Source data:
::::::::::

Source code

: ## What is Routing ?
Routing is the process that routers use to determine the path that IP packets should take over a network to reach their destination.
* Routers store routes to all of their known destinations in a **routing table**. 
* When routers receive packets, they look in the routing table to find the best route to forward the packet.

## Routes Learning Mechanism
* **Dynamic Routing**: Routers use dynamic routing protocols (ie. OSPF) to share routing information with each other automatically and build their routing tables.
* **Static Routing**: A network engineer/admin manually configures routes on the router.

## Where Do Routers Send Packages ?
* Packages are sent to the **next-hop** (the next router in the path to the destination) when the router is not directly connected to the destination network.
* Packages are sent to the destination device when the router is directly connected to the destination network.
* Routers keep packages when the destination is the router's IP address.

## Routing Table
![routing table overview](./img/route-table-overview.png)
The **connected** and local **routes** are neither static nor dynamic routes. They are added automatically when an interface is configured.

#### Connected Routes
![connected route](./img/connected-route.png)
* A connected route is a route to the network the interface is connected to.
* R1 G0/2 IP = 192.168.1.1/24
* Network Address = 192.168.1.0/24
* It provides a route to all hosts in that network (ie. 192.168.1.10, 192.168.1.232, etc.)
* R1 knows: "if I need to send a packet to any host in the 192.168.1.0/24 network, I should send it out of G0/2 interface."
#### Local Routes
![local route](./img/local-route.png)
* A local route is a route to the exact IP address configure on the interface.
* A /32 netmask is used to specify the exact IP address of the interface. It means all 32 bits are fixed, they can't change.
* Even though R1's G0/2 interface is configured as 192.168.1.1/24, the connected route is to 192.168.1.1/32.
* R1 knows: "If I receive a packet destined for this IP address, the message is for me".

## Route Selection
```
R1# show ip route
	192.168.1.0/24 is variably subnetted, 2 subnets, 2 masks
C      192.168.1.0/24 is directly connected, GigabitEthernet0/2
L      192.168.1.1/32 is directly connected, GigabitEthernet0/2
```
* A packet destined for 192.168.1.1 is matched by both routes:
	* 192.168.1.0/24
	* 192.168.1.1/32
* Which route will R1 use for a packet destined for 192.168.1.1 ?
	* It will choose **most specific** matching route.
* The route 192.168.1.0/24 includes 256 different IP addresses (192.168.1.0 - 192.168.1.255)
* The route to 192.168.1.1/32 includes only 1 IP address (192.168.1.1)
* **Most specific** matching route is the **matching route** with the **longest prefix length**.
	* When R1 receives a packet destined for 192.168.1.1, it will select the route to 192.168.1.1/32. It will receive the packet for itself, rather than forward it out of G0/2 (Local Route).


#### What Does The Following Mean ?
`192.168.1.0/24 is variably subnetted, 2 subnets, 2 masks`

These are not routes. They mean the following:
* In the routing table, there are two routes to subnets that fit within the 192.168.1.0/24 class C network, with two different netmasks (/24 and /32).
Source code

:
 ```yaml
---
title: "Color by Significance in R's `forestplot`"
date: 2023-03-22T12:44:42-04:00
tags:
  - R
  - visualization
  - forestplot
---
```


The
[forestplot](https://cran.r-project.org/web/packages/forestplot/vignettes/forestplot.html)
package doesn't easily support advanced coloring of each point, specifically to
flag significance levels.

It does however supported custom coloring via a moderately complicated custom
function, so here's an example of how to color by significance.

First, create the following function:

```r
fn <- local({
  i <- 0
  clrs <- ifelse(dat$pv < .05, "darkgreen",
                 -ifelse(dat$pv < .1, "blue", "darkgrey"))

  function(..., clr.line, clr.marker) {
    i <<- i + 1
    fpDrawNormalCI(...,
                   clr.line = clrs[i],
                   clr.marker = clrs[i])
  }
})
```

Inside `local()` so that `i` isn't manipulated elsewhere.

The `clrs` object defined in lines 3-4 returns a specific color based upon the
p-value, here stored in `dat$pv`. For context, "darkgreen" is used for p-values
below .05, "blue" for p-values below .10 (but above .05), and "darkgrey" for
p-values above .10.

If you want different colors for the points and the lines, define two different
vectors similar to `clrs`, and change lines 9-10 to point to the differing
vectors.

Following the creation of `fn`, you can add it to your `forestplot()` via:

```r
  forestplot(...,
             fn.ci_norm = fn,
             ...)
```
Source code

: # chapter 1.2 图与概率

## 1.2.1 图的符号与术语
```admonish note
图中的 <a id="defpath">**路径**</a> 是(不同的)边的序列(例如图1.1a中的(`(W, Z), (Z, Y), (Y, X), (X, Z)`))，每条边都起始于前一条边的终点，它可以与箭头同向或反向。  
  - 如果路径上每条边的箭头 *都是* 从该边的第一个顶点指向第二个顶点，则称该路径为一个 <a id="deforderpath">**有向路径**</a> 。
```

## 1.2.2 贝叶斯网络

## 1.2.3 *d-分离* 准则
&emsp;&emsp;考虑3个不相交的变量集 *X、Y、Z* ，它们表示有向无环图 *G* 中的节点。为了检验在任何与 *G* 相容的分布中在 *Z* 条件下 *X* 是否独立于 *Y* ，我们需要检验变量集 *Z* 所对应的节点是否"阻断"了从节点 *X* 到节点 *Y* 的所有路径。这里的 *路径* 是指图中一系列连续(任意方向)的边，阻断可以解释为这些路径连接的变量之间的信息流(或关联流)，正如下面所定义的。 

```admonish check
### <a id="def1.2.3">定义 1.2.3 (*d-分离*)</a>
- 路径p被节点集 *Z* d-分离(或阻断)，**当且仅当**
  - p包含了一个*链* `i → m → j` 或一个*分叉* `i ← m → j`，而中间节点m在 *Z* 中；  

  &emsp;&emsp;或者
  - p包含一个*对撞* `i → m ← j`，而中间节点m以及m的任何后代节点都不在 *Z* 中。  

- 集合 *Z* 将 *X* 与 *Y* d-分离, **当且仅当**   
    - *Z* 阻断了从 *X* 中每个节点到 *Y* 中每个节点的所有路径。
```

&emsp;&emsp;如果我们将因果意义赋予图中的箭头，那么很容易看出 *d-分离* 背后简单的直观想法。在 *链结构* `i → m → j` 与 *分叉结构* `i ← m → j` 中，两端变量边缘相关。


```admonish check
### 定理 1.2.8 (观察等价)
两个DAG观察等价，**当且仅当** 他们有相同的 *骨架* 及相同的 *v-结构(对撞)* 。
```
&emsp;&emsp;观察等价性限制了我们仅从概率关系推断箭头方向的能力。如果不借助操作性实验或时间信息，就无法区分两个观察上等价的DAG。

::::::::::

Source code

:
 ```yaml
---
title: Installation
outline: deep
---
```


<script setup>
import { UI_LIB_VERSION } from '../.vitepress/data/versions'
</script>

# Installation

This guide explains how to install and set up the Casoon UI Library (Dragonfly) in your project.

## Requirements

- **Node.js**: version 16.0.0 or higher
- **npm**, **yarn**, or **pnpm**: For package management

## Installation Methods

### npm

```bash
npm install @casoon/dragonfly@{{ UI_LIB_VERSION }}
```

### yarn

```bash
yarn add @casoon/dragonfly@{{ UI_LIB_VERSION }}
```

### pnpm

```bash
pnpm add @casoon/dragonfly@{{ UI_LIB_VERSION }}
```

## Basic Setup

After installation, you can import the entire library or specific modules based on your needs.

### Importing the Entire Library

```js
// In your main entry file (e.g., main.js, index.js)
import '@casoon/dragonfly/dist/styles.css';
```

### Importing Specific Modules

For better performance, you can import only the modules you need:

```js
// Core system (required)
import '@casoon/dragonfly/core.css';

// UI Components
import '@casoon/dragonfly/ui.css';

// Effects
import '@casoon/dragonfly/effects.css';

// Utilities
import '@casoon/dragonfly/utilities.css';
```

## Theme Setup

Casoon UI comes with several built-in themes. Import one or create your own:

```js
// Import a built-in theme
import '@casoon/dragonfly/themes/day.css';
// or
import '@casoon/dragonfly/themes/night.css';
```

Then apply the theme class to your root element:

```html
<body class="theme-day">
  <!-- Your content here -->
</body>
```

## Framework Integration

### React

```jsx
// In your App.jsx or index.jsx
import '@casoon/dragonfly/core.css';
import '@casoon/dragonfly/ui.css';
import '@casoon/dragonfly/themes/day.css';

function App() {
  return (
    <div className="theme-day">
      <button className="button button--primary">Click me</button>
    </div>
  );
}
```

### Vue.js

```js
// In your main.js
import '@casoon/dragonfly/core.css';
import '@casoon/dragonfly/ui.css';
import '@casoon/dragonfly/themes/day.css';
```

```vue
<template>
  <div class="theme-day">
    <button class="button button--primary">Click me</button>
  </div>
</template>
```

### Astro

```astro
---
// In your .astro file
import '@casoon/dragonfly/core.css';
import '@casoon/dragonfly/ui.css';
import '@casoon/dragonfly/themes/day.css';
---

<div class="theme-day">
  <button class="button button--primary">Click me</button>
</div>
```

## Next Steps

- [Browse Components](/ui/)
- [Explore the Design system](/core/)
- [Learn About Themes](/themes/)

::::::::::

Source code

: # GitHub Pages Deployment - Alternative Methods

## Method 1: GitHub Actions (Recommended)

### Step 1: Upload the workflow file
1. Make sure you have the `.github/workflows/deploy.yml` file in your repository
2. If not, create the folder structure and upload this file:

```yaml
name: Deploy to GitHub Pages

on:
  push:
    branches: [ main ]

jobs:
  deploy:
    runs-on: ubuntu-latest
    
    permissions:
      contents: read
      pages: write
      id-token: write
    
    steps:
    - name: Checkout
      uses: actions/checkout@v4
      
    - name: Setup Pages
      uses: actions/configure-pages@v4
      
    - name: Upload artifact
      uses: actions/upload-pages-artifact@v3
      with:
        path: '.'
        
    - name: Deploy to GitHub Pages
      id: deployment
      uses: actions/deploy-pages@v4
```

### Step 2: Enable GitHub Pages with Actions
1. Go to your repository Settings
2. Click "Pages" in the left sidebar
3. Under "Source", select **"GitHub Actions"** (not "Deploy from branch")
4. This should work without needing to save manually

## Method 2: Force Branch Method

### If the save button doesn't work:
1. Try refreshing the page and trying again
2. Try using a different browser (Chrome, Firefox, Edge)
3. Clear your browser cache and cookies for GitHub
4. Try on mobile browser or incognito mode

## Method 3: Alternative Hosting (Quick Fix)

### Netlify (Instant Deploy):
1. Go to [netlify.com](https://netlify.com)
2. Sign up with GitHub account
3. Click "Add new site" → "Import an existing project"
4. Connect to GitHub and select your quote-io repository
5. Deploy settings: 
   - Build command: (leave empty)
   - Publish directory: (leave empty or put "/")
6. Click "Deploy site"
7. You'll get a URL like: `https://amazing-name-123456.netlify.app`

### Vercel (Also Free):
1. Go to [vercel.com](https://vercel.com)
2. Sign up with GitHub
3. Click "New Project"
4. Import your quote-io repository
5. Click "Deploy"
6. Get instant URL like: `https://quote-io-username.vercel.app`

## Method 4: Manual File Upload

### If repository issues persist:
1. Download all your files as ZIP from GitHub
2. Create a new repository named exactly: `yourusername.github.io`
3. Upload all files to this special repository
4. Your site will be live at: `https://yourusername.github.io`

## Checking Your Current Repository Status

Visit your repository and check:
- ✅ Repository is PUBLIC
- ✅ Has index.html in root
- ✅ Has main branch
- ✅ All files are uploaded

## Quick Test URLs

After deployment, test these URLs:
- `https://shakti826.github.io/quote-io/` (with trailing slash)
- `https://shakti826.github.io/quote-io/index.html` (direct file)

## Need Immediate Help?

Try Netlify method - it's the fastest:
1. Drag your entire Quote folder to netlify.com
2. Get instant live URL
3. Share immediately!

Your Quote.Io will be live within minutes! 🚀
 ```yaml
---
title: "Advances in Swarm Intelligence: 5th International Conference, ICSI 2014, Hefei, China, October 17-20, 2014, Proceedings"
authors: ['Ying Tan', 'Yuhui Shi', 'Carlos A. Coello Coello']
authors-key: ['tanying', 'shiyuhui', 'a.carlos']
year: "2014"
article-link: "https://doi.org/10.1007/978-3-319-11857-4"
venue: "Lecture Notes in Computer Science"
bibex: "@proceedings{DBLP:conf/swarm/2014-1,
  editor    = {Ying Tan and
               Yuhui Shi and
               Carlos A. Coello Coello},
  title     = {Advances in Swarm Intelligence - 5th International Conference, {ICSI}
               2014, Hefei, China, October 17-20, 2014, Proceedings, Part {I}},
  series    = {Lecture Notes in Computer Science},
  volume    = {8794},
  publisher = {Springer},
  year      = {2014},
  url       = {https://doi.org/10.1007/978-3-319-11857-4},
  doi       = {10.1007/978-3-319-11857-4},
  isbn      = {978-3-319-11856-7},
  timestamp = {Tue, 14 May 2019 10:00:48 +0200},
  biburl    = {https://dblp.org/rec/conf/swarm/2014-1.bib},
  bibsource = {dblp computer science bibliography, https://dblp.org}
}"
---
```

::::::::::

Assigned task: Identify the lines above that contain the word "ICSI", then copy them.

Result of this exercise:
title: "Advances in Swarm Intelligence: 5th International Conference, ICSI 2014, Hefei, China, October 17-20, 2014, Proceedings"
  title     = {Advances in Swarm Intelligence - 5th International Conference, {ICSI}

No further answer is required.